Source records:
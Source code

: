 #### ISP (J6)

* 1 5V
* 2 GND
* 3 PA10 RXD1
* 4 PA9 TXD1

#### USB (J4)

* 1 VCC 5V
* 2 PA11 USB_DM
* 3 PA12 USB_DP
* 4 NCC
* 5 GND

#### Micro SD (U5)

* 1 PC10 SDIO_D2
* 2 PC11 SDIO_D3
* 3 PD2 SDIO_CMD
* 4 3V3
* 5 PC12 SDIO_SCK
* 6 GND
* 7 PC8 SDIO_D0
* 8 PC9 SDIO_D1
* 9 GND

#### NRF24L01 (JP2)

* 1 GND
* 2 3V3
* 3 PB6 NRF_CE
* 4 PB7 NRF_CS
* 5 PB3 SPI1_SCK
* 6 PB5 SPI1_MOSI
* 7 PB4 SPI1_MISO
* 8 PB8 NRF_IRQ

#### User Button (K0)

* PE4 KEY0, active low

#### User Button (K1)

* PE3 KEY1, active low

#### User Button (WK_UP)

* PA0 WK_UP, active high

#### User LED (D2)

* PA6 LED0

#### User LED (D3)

Your task =
Every line above holding the string "active" should be listed.

Answer area =
* PE4 KEY0, active low
* PE3 KEY1, active low
* PA0 WK_UP, active high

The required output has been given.